Inhibition of Bub1 kinase activity in Haspin CM cells abolished any detectable enrichment of Aurora B at centromeres. While this impaired KT–MT error correction, it did not alter the phosphorylation of the Aurora B kinetochore substrates Dsn1, Hec1, and Knl1, nor did it weaken the mitotic checkpoint. This implies that Aurora B–dependent kinetochore substrate phosphorylation and mitotic checkpoint function do not necessarily require (inner) centromere accumulation of Aurora B. Because activation of Aurora B depends on clustering of the CPC (Kelly et al., 2007, 2010; Wang et al., 2011), clustering and activation of Aurora B most likely takes place at an alternative location, in the absence of Haspin and Bub1 activity. This could simply be chromatin, as we observed low levels of Aurora B dispersed over the chromatin in Bub1-inhibited Haspin CM cells, and in Xenopus laevis egg extracts this was shown to be sufficient for the activation of Aurora B kinase activity (Haase et al., 2017; Kelly et al., 2007). Alternatively, recent work proposed a role for microtubules that traverse the centromere in depositing active Aurora B from the centromere at the kinetochore (Trivedi et al., 2019). A Borealin mutant incapable of binding microtubules in vitro was unable to rescue KT substrate phosphorylation, despite the presence of active Aurora B at centromeres. We deem it unlikely that a microtubule-associated pool of the CPC is responsible for the KT substrate phosphorylation in Bub1-inhibited Haspin CM cells because we observed no difference in Hec1 phosphorylation in either low (0.33 µM) or high (3.3 µM) concentrations of nocodazole.
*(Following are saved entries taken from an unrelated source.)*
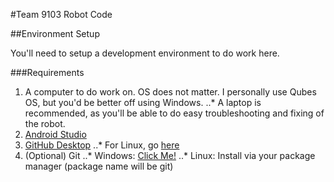 #Team 9103 Robot Code

##Environment Setup

You'll need to setup a development environment to do work here.

###Requirements

1. A computer to do work on. OS does not matter. I personally use Qubes OS, but you'd be better off using Windows.
..* A laptop is recommended, as you'll be able to do easy troubleshooting and fixing of the robot.
2. [Android Studio](https://developer.android.com/studio/index.html)
3. [GitHub Desktop](https://desktop.github.com/)
..* For Linux, go [here](https://github.com/shiftkey/desktop/releases)
4. (Optional) Git
..* Windows: [Click Me!](https://git-scm.com/download/win)
..* Linux: Install via your package manager (package name will be git)

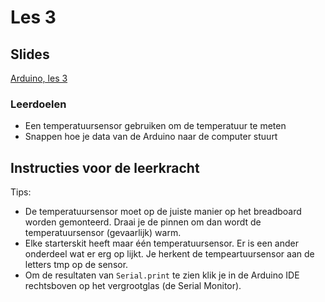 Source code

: # Les 3

## Slides

[Arduino, les 3](https://slides.com/lmc\_oebbens/module-3-les-3)

### Leerdoelen

* Een temperatuursensor gebruiken om de temperatuur te meten
* Snappen hoe je data van de Arduino naar de computer stuurt

## Instructies voor de leerkracht <a href="#instructies-voor-de-leerkracht" id="instructies-voor-de-leerkracht"></a>

Tips:

* De temperatuursensor moet op de juiste manier op het breadboard worden gemonteerd. Draai je de pinnen om dan wordt de temperatuursensor (gevaarlijk) warm.
* Elke starterskit heeft maar één temperatuursensor. Er is een ander onderdeel wat er erg op lijkt. Je herkent de tempeartuursensor aan de letters tmp op de sensor.
* Om de resultaten van `Serial.print` te zien klik je in de Arduino IDE rechtsboven op het vergrootglas (de Serial Monitor).
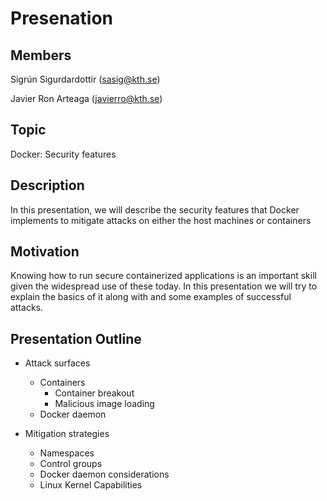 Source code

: # Presenation

## Members

Sigrún Sigurdardottir (sasig@kth.se)

Javier Ron Arteaga (javierro@kth.se)

## Topic

Docker: Security features

## Description

In this presentation, we will describe the security features that Docker implements to mitigate attacks on either the host machines or containers

## Motivation

Knowing how to run secure containerized applications is an important skill given the widespread use of these today. In this presentation we will try to explain the basics of it along with and some examples of successful attacks.

## Presentation Outline 

- Attack surfaces
  - Containers
    - Container breakout
    - Malicious image loading 
  - Docker daemon


- Mitigation strategies
  - Namespaces
  - Control groups
  - Docker daemon considerations
  - Linux Kernel Capabilities

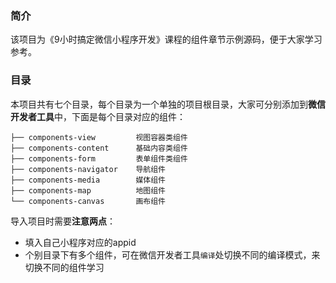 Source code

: ### 简介

该项目为《9小时搞定微信小程序开发》课程的组件章节示例源码，便于大家学习参考。

### 目录

本项目共有七个目录，每个目录为一个单独的项目根目录，大家可分别添加到**微信开发者工具**中，下面是每个目录对应的组件：

    ├── components-view         视图容器类组件
    ├── components-content      基础内容类组件
    ├── components-form         表单组件类组件
    ├── components-navigator    导航组件
    ├── components-media        媒体组件
    ├── components-map          地图组件
    └── components-canvas       画布组件

导入项目时需要**注意两点**：

* 填入自己小程序对应的appid
* 个别目录下有多个组件，可在微信开发者工具`编译`处切换不同的编译模式，来切换不同的组件学习

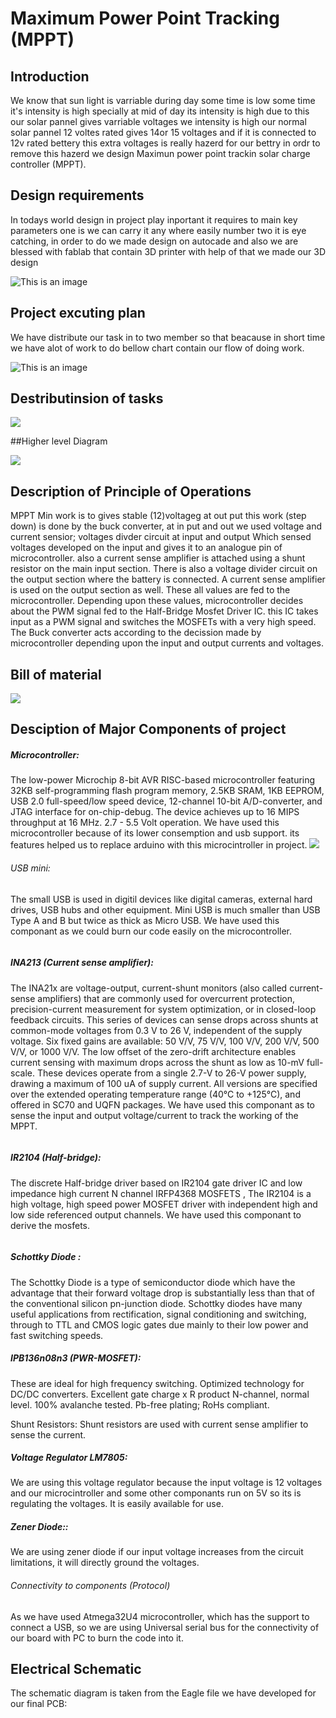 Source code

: # Maximum Power Point Tracking (MPPT)

## Introduction
We know that sun light is varriable during day some time is low some time it's intensity is high specially at mid of day its intensity is high due to this our solar pannel gives varriable voltages we intensity is high our normal solar pannel 12 voltes rated  gives 14or 15 voltages and if it is connected to 12v rated bettery this extra voltages is really hazerd for our bettry in ordr to remove this hazerd we design Maximun power point trackin solar charge controller (MPPT).

## Design requirements
In todays world design in project play inportant it requires to main key parameters one is we can carry it any where easily number two it is eye catching, in order to do we made design on autocade and also we are blessed with fablab that contain 3D printer with help of that we made our 3D design

![This is an image](https://github.com/engrtanveerahmed/MPPT/blob/main/auto%20cade%20design%20pics/req.jpeg?raw=true)

## Project excuting plan
We have distribute our task in to two member so that beacause in short time we have alot of work to do bellow chart contain our flow of doing work. 

![This is an image](https://github.com/engrtanveerahmed/MPPT/blob/main/pic%20of%20major%20component/excutint%20plan.PNG?raw=true)

## Destributinsion of tasks

![](https://github.com/engrtanveerahmed/MPPT/blob/main/pic%20of%20major%20component/task%20distributins.PNG?raw=true)

##Higher level Diagram

![](https://github.com/engrtanveerahmed/MPPT/blob/main/pic%20of%20major%20component/BD.png?raw=true)

## Description of Principle of Operations
MPPT Min work is to gives stable (12)voltageg at out put this work (step down) is done by the buck converter, at in put and out we used voltage and current sensior; voltages divder circuit at input and output Which sensed voltages developed on the input and gives it to an analogue pin of microcontroller. also a current sense amplifier is attached using a shunt resistor on the main input section. There is also a voltage divider circuit on the output section where the battery is connected. A current sense amplifier is used on the output section as well. These all values are fed to the microcontroller. Depending upon these values, microcontroller decides about the PWM signal fed to the Half-Bridge Mosfet Driver IC. this IC takes input as a PWM signal and switches the MOSFETs with a very high speed. The Buck converter acts according to the decission made by microcontroller depending upon the input and output currents and voltages.

## Bill of material
![](https://github.com/engrtanveerahmed/MPPT/blob/main/pic%20of%20major%20component/bill%20of%20material.PNG?raw=true)

## Desciption of Major Components of project
##### Microcontroller:

The low-power Microchip 8-bit AVR RISC-based microcontroller featuring 32KB self-programming flash program memory, 2.5KB SRAM, 1KB EEPROM, USB 2.0 full-speed/low speed device, 12-channel 10-bit A/D-converter, and JTAG interface for on-chip-debug. The device achieves up to 16 MIPS throughput at 16 MHz. 2.7 - 5.5 Volt operation. We have used this microcontroller because of its lower consemption and usb support. its features helped us to replace arduino with this microcintroller in project.
![](https://github.com/engrtanveerahmed/MPPT/blob/main/pic%20of%20major%20component/micro%20controller.PNG?raw=true)

###### USB mini:
The small USB is used in digitil devices like digital cameras, external hard drives, USB hubs and other equipment. Mini USB is much smaller than USB Type A and B but twice as thick as Micro USB. We have used this componant as we could burn our code easily on the microcontroller.

![]()

##### INA213 (Current sense amplifier):
The INA21x are voltage-output, current-shunt monitors (also called current-sense amplifiers) that are commonly used for overcurrent protection, precision-current measurement for system optimization, or in closed-loop feedback circuits. This series of devices can sense drops across shunts at common-mode voltages from 0.3 V to 26 V, independent of the supply voltage. Six fixed gains are available: 50 V/V, 75 V/V, 100 V/V, 200 V/V, 500 V/V, or 1000 V/V. The low offset of the zero-drift architecture enables current sensing with maximum drops across the shunt as low as 10-mV full-scale. These devices operate from a single 2.7-V to 26-V power supply, drawing a maximum of 100 uA of supply current. All versions are specified over the extended operating temperature range (40°C to +125°C), and offered in SC70 and UQFN packages. We have used this componant as to sense the input and output voltage/current to track the working of the MPPT.

![]()

##### IR2104 (Half-bridge):
The discrete Half-bridge driver based on IR2104 gate driver IC and low impedance high current N channel IRFP4368 MOSFETS , The IR2104 is a high voltage, high speed power MOSFET driver with independent high and low side referenced output channels. We have used this componant to derive the mosfets.

![]()

##### Schottky Diode :
The Schottky Diode is a type of semiconductor diode which have the advantage that their forward voltage drop is substantially less than that of the conventional silicon pn-junction diode. Schottky diodes have many useful applications from rectification, signal conditioning and switching, through to TTL and CMOS logic gates due mainly to their low power and fast switching speeds.

##### IPB136n08n3 (PWR-MOSFET):
These are ideal for high frequency switching. Optimized technology for DC/DC converters. Excellent gate charge x R product N-channel, normal level. 100% avalanche tested. Pb-free plating; RoHs compliant.


Shunt Resistors:
Shunt resistors are used with current sense amplifier to sense the current.

##### Voltage Regulator LM7805:
We are using this voltage regulator because the input voltage is 12 voltages and our microcintroller and some other componants run on 5V so its is regulating the voltages. It is easily available for use.



##### Zener Diode::
We are using zener diode if our input voltage increases from the circuit limitations, it will directly ground the voltages.

###### Connectivity to components (Protocol)
As we have used Atmega32U4 microcontroller, which has the support to connect a USB, so we are using Universal serial bus for the connectivity of our board with PC to burn the code into it.
## Electrical Schematic
The schematic diagram is taken from the Eagle file we have developed for our final PCB:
However, we cannot exclude that the CPC core complex, consisting of Borealin, Survivin, and the N terminus of INCENP, might play a role in Aurora B–dependent KT substrate phosphorylation independently of microtubule binding and inner centromere clustering of Aurora B (Haase et al., 2017). Finally, a potential third, transient kinetochore-associated pool of Aurora B, one that does not depend on Haspin and Bub1 kinase activity, may phosphorylate the KMN network (Caldas et al., 2013; DeLuca et al., 2011; Fischböck-Halwachs et al., 2019; García-Rodríguez et al., 2019; Broad et al., 2020).

Irrespective of the source of Aurora B activity that can phosphorylate substrates within the microtubule binding KMN network, in cells with combined Haspin and Bub1 inhibition, impaired error correction does not correlate with a reduction in Hec1 and Dsn1 phosphorylation. This seems to be in line with a recent study by Yoo et al. (2018), who used a fluorescence lifetime imaging microscopy–Förster resonance energy transfer–based approach to estimate the fraction of Hec1/Ndc80 complexes bound to kMTs. While inhibition of Haspin by the small molecule inhibitor 5-ITu reduced the accumulation of Aurora B at centromeres and increased kMT binding to Hec1/Ndc80 in the absence of tension, it did not reduce phosphorylation of an Aurora B Förster resonance energy transfer probe that was localized at the outer-KT (Yoo et al., 2018). This suggests that KT–MT dynamics and hence error correction efficiency are more sensitive to reductions in Aurora B centromeric levels than the phosphorylation of KMN substrates and mitotic checkpoint activity. In fact, we deem it likely that the observed phosphorylation of KMN substrates in Bub1-inhibited Haspin CM cells could explain their capacity to sustain the mitotic checkpoint in nocodazole with partial inhibition of Mps1. Phosphorylation of these outer kinetochore substrates by Aurora B, including the RVSF motif in Knl1, would prevent the recruitment of PP1y, thereby precluding PP1y-mediated dephosphorylation of Mps1-phosphorylated MELT motifs in Knl1, a prerequisite for mitotic checkpoint silencing (Hengeveld et al., 2017; Liu et al., 2010; London et al., 2012; Meadows et al., 2011; Nijenhuis et al., 2014; Rosenberg et al., 2011; Shepperd et al., 2012; Yamagishi et al., 2012). Of note, based on experiments using the Haspin inhibitors 5-ITu and LDN-211898, it was concluded that Haspin is important for mitotic checkpoint signaling, either directly or indirectly through localization of Aurora B (De Antoni et al., 2012; Wang et al., 2012). In contrast, we find that Haspin CM cells sustain the mitotic checkpoint in nocodazole even when the checkpoint kinase Mps1 was partially inhibited (Fig. 7, D and E). Therefore, our data argue against a role for Haspin in the mitotic checkpoint.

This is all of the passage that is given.